§ AIM OF THE TASK
Exactly as written, reproduce the lines from the beginning of the data through the line containing "The software will"; the pictures are not reproduced.

[Plain-text document sources]
--- START ---

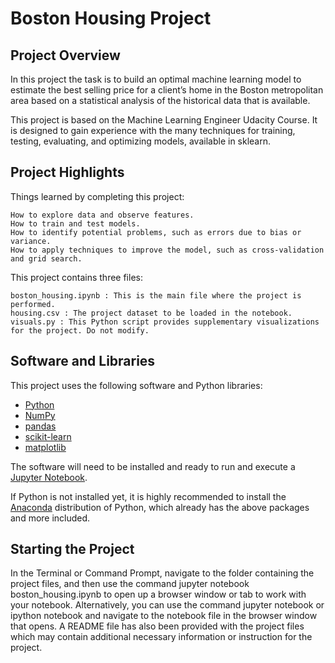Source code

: # Boston Housing Project

## Project Overview
In this project the task is to build an optimal machine learning model to estimate the best selling price for a client’s home in the Boston metropolitan area based on a statistical analysis of the historical data that is available.

This project is based on the Machine Learning Engineer Udacity Course. It is designed to gain experience with the many techniques for training, testing, evaluating, and optimizing models, available in sklearn. 

## Project Highlights
Things learned by completing this project:

    How to explore data and observe features.
    How to train and test models.
    How to identify potential problems, such as errors due to bias or variance.
    How to apply techniques to improve the model, such as cross-validation and grid search.

This project contains three files:

    boston_housing.ipynb : This is the main file where the project is performed.
    housing.csv : The project dataset to be loaded in the notebook. 
    visuals.py : This Python script provides supplementary visualizations for the project. Do not modify.

## Software and Libraries
This project uses the following software and Python libraries:

- [Python](https://www.python.org/download/releases/3.0/)
- [NumPy](http://www.numpy.org/)
- [pandas](http://pandas.pydata.org/)
- [scikit-learn](http://scikit-learn.org/stable/)
- [matplotlib](http://matplotlib.org/)

The software will need to be installed and ready to run and execute a [Jupyter Notebook](http://ipython.org/notebook.html).

If Python is not installed yet, it is highly recommended to install the [Anaconda](http://continuum.io/downloads) distribution of Python, which already has the above packages and more included. 

## Starting the Project
In the Terminal or Command Prompt, navigate to the folder containing the project files, and then use the command jupyter notebook boston_housing.ipynb to open up a browser window or tab to work with your notebook. Alternatively, you can use the command jupyter notebook or ipython notebook and navigate to the notebook file in the browser window that opens. A README file has also been provided with the project files which may contain additional necessary information or instruction for the project.

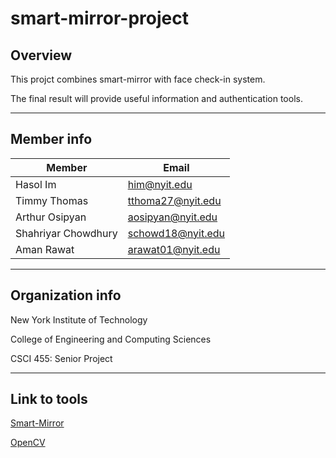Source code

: # smart-mirror-project

## Overview

This projct combines smart-mirror with face check-in system.

The final result will provide useful information and authentication tools.

---

## Member info

| Member              | Email             |
|---------------------|-------------------|
| Hasol Im            | him@nyit.edu      |
| Timmy Thomas        | tthoma27@nyit.edu |
| Arthur Osipyan      | aosipyan@nyit.edu |
| Shahriyar Chowdhury | schowd18@nyit.edu |
| Aman Rawat          | arawat01@nyit.edu |

---

## Organization info

New York Institute of Technology

College of Engineering and Computing Sciences

CSCI 455: Senior Project

---

## Link to tools

[Smart-Mirror](https://github.com/HackerShackOfficial/Smart-Mirror)

[OpenCV](https://github.com/opencv/opencv)
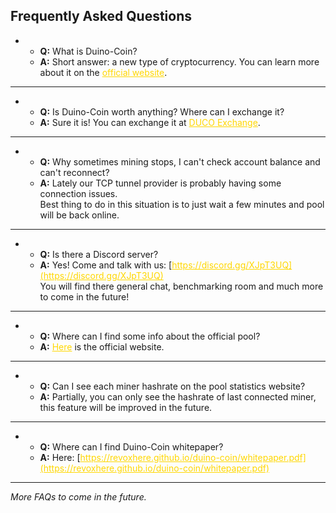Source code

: <!--
layout: page
title: "Duino-Coin Official FAQ"
permalink: /faq/
-->
<head>
  <style>
    a {
    color: gold;
    }
  </style>
  <link href="https://fonts.googleapis.com/css?family=Roboto&display=swap" rel="stylesheet">
</head>

## Frequently Asked Questions

* * **Q:** What is Duino-Coin? <br>
   * **A:** Short answer: a new type of cryptocurrency. You can learn more about it on the [official website](https://revoxhere.github.io/duino-coin/).

***

* * **Q:** Is Duino-Coin worth anything? Where can I exchange it? <br>
   * **A:** Sure it is! You can exchange it at [DUCO Exchange](https://revoxhere.github.io/duco-exchange/).

***

* * **Q:** Why sometimes mining stops, I can't check account balance and can't reconnect?<br>
   * **A:** Lately our TCP tunnel provider is probably having some connection issues.<br>
   Best thing to do in this situation is to just wait a few minutes and pool will be back online.<br> 

***

* * **Q:** Is there a Discord server? <br>
   * **A:** Yes! Come and talk with us: [https://discord.gg/XJpT3UQ](https://discord.gg/XJpT3UQ) <br>
You will find there general chat, benchmarking room and much more to come in the future!

***

* * **Q:** Where can I find some info about the official pool?
   * **A:** [Here](https://revoxhere.github.io/duco-statistics/) is the official website.
   
***

* * **Q:** Can I see each miner hashrate on the pool statistics website?
   * **A:** Partially, you can only see the hashrate of last connected miner, this feature will be improved in the future.

***

* * **Q:** Where can I find Duino-Coin whitepaper? <br>
   * **A:** Here: [https://revoxhere.github.io/duino-coin/whitepaper.pdf](https://revoxhere.github.io/duino-coin/whitepaper.pdf)
   
***
   
*More FAQs to come in the future.*
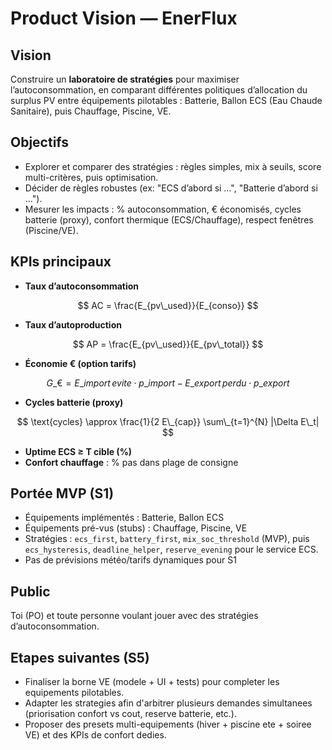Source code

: # Product Vision — EnerFlux

## Vision
Construire un **laboratoire de stratégies** pour maximiser l’autoconsommation, en comparant différentes politiques d’allocation du surplus PV entre équipements pilotables : Batterie, Ballon ECS (Eau Chaude Sanitaire), puis Chauffage, Piscine, VE.

## Objectifs
- Explorer et comparer des stratégies : règles simples, mix à seuils, score multi-critères, puis optimisation.
- Décider de règles robustes (ex: "ECS d’abord si …", "Batterie d’abord si …").
- Mesurer les impacts : % autoconsommation, € économisés, cycles batterie (proxy), confort thermique (ECS/Chauffage), respect fenêtres (Piscine/VE).

## KPIs principaux
- **Taux d’autoconsommation**

$$
AC = \frac{E_{pv\_used}}{E_{conso}}
$$

- **Taux d’autoproduction**

$$
AP = \frac{E_{pv\_used}}{E_{pv\_total}}
$$

- **Économie € (option tarifs)**

$$
G\_{€} = E\_{import\,evite} \cdot p\_{import} - E\_{export\,perdu} \cdot p\_{export}
$$

- **Cycles batterie (proxy)**

$$
\text{cycles} \approx \frac{1}{2 E\_{cap}} \sum\_{t=1}^{N} |\Delta E\_t|
$$

- **Uptime ECS ≥ T cible (%)**
- **Confort chauffage** : % pas dans plage de consigne

## Portée MVP (S1)
- Équipements implémentés : Batterie, Ballon ECS
- Équipements pré-vus (stubs) : Chauffage, Piscine, VE
- Stratégies : `ecs_first`, `battery_first`, `mix_soc_threshold` (MVP), puis `ecs_hysteresis`, `deadline_helper`, `reserve_evening` pour le service ECS.
- Pas de prévisions météo/tarifs dynamiques pour S1

## Public
Toi (PO) et toute personne voulant jouer avec des stratégies d’autoconsommation.

## Etapes suivantes (S5)
- Finaliser la borne VE (modele + UI + tests) pour completer les equipements pilotables.
- Adapter les strategies afin d'arbitrer plusieurs demandes simultanees (priorisation confort vs cout, reserve batterie, etc.).
- Proposer des presets multi-equipements (hiver + piscine ete + soiree VE) et des KPIs de confort dedies.
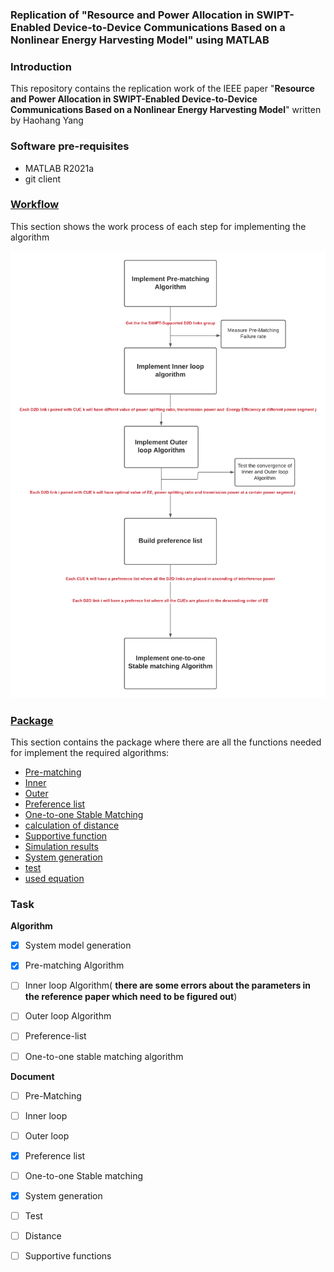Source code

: ### Replication of "Resource and Power Allocation in SWIPT-Enabled Device-to-Device Communications Based on a Nonlinear Energy Harvesting Model" using MATLAB



### **Introduction**

This repository contains the replication work of the IEEE paper "**Resource and Power Allocation in SWIPT-Enabled Device-to-Device Communications Based on a Nonlinear Energy Harvesting Model**" written by Haohang Yang





### Software pre-requisites

- MATLAB R2021a
- git client



### [Workflow](https://github.com/lyb1234567/reproduce-IEEE2020-paper/blob/master/image/Workflow.png)

This section shows the work process of each step for implementing the algorithm

![image-20220128160331841](https://github.com/lyb1234567/reproduce-IEEE2020-paper/blob/master/image/Workflow.png)





### [Package](https://github.com/lyb1234567/reproduce-IEEE2020-paper/tree/master/package)

This section contains the package where there are all the functions needed for implement the required algorithms:

- [Pre-matching](https://github.com/lyb1234567/reproduce-IEEE2020-paper/tree/master/package/Pre-matching)
- [Inner](https://github.com/lyb1234567/reproduce-IEEE2020-paper/tree/master/package/Inner)
- [Outer](https://github.com/lyb1234567/reproduce-IEEE2020-paper/tree/master/package/Outer)
- [Preference list](https://github.com/lyb1234567/reproduce-IEEE2020-paper/tree/master/package/preference%20list)
- [One-to-one Stable Matching](https://github.com/lyb1234567/reproduce-IEEE2020-paper/tree/master/package/one-to-one%20stable%20matching)
- [calculation of distance](https://github.com/lyb1234567/reproduce-IEEE2020-paper/tree/master/package/calculation%20of%20distance)
- [Supportive function](https://github.com/lyb1234567/reproduce-IEEE2020-paper/tree/master/package/Supportive%20functions)
- [Simulation results](https://github.com/lyb1234567/reproduce-IEEE2020-paper/tree/master/package/simulation%20results)
- [System generation](https://github.com/lyb1234567/reproduce-IEEE2020-paper/tree/master/package/system-generation)
- [test](https://github.com/lyb1234567/reproduce-IEEE2020-paper/tree/master/package/test)
- [used equation](https://github.com/lyb1234567/reproduce-IEEE2020-paper/tree/master/package/used%20equation)



### Task

**Algorithm**

- [x] System model generation
- [x] Pre-matching Algorithm
- [ ] Inner loop Algorithm( **there are  some errors about the parameters in the reference paper which need to be figured out**)
- [ ] Outer loop Algorithm
- [ ] Preference-list
- [ ] One-to-one stable matching algorithm



**Document**

- [ ] Pre-Matching 

- [ ] Inner loop 

- [ ] Outer loop 

- [x] Preference list 

- [ ] One-to-one Stable matching 

- [x] System generation 

- [ ] Test 

- [ ] Distance

- [ ] Supportive functions

  



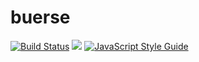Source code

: # buerse

[![Build Status](https://travis-ci.com/mushegha/buerse.svg?branch=develop)](https://travis-ci.com/mushegha/buerse) 
[![](https://img.shields.io/codecov/c/github/codecov/example-python/master.svg)](https://codecov.io/gh/mushegha/buerse/branch/develop)
 [![JavaScript Style Guide](https://img.shields.io/badge/code_style-standard-brightgreen.svg)](https://standardjs.com)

--- END ---

§ WRITTEN SOLUTION
Source code

: # Boston Housing Project

## Project Overview
In this project the task is to build an optimal machine learning model to estimate the best selling price for a client’s home in the Boston metropolitan area based on a statistical analysis of the historical data that is available.

This project is based on the Machine Learning Engineer Udacity Course. It is designed to gain experience with the many techniques for training, testing, evaluating, and optimizing models, available in sklearn. 

## Project Highlights
Things learned by completing this project:

    How to explore data and observe features.
    How to train and test models.
    How to identify potential problems, such as errors due to bias or variance.
    How to apply techniques to improve the model, such as cross-validation and grid search.

This project contains three files:

    boston_housing.ipynb : This is the main file where the project is performed.
    housing.csv : The project dataset to be loaded in the notebook. 
    visuals.py : This Python script provides supplementary visualizations for the project. Do not modify.

## Software and Libraries
This project uses the following software and Python libraries:

- [Python](https://www.python.org/download/releases/3.0/)
- [NumPy](http://www.numpy.org/)
- [pandas](http://pandas.pydata.org/)
- [scikit-learn](http://scikit-learn.org/stable/)
- [matplotlib](http://matplotlib.org/)

The software will need to be installed and ready to run and execute a [Jupyter Notebook](http://ipython.org/notebook.html).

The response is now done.